◆ Exercise instructions: Extract each line of the records below that contains the word "users".

Dataset items:
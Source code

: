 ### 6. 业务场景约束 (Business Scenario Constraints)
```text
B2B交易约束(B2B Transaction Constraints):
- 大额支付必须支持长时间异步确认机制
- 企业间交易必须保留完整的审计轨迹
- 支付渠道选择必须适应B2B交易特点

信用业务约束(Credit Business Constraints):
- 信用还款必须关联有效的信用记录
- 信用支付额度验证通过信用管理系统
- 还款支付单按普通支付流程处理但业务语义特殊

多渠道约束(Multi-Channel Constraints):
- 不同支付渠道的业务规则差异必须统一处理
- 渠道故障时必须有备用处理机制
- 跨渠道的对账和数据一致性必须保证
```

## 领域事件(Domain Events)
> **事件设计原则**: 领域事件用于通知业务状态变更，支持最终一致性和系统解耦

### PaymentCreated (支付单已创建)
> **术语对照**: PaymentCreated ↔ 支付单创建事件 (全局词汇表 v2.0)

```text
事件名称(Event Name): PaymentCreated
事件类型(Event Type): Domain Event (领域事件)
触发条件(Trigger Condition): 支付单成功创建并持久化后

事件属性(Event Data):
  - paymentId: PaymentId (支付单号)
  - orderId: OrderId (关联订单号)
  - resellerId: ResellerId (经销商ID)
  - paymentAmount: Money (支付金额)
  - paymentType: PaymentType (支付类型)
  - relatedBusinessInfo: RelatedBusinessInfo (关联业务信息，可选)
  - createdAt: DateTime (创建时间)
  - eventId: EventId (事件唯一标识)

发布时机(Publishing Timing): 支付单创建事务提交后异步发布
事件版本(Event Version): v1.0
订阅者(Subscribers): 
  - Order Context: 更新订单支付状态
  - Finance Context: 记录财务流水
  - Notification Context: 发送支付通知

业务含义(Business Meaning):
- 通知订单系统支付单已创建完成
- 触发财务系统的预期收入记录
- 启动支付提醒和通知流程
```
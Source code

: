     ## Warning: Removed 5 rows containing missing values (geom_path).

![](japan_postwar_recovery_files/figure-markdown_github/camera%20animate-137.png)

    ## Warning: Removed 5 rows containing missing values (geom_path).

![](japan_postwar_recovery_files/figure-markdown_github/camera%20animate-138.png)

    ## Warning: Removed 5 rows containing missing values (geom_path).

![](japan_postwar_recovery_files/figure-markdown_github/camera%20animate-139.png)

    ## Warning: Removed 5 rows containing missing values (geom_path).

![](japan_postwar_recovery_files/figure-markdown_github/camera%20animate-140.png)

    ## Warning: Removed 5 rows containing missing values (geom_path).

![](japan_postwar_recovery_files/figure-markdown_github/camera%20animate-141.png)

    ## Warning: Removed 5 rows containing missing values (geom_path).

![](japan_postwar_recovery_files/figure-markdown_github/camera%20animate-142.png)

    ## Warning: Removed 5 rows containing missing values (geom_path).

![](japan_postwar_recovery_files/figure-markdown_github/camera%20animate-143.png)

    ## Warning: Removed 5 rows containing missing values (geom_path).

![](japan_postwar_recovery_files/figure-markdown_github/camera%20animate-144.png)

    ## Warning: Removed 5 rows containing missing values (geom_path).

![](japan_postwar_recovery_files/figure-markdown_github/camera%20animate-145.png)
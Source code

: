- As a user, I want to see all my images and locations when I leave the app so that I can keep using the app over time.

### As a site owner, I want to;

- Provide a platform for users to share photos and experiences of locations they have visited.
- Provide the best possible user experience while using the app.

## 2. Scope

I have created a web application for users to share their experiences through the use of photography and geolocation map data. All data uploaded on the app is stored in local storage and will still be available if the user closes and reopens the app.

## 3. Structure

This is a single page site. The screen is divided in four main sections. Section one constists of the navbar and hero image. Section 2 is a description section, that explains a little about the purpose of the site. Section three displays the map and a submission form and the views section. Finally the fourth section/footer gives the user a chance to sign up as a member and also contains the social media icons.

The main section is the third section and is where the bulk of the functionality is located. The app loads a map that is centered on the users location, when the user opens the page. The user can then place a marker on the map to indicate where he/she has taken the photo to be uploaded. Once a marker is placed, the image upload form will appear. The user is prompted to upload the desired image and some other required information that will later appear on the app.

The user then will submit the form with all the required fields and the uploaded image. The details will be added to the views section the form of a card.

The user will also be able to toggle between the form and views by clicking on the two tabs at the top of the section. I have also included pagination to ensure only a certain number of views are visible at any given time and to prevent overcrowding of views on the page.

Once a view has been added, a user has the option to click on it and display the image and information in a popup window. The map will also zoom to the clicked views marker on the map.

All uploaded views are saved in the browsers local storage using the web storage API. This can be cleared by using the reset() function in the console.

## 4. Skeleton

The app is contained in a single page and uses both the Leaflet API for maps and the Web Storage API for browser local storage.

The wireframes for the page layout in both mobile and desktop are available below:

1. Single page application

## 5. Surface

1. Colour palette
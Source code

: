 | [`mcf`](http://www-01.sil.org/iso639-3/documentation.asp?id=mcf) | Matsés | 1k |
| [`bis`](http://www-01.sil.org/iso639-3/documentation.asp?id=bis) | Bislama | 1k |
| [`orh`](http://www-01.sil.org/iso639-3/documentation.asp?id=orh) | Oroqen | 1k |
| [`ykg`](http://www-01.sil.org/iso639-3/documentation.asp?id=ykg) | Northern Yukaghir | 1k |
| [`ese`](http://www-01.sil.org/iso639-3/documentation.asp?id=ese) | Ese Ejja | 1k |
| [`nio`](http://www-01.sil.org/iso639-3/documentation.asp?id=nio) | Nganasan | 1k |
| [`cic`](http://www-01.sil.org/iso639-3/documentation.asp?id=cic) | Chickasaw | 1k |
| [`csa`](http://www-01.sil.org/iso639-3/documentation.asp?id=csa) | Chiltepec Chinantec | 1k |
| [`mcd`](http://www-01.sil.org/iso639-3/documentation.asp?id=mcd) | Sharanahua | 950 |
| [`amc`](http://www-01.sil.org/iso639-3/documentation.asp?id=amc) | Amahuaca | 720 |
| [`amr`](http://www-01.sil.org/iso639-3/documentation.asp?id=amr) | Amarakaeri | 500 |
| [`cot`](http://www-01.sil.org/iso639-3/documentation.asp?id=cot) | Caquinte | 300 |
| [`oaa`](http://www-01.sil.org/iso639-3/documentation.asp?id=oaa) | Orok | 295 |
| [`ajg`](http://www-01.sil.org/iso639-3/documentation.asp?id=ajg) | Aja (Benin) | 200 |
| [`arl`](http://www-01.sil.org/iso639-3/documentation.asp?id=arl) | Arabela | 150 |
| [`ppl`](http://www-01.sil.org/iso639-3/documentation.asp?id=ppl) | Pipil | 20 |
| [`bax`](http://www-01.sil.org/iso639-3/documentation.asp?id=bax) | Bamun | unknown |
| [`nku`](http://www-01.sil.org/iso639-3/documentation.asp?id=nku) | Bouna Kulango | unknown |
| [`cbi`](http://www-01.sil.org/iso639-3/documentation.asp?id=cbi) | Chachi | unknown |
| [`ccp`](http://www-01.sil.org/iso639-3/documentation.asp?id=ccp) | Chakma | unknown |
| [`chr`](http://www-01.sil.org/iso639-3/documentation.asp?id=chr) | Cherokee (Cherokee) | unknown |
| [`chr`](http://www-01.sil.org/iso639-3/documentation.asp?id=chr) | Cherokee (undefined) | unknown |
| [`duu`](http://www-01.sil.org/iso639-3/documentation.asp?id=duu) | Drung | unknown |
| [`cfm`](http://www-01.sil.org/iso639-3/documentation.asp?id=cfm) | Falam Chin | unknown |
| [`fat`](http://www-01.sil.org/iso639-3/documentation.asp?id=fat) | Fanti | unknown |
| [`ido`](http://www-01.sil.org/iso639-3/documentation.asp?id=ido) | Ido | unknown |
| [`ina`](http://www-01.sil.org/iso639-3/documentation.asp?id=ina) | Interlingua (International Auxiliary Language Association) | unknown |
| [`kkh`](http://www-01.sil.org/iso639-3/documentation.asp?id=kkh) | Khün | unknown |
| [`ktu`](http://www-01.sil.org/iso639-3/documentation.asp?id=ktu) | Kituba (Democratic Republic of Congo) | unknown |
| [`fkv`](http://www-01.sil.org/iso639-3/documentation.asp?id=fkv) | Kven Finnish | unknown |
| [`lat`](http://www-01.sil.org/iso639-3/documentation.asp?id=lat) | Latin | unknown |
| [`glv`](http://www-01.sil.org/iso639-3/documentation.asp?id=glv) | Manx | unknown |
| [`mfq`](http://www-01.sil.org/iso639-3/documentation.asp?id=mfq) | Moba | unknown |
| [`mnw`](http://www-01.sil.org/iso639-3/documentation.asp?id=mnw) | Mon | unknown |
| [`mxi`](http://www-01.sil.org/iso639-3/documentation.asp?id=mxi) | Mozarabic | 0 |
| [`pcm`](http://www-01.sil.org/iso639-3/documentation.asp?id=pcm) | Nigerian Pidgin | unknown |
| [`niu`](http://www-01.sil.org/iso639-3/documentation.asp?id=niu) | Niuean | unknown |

◆ Exercise answer:
- Provide a platform for users to share photos and experiences of locations they have visited.
I have created a web application for users to share their experiences through the use of photography and geolocation map data. All data uploaded on the app is stored in local storage and will still be available if the user closes and reopens the app.
The main section is the third section and is where the bulk of the functionality is located. The app loads a map that is centered on the users location, when the user opens the page. The user can then place a marker on the map to indicate where he/she has taken the photo to be uploaded. Once a marker is placed, the image upload form will appear. The user is prompted to upload the desired image and some other required information that will later appear on the app.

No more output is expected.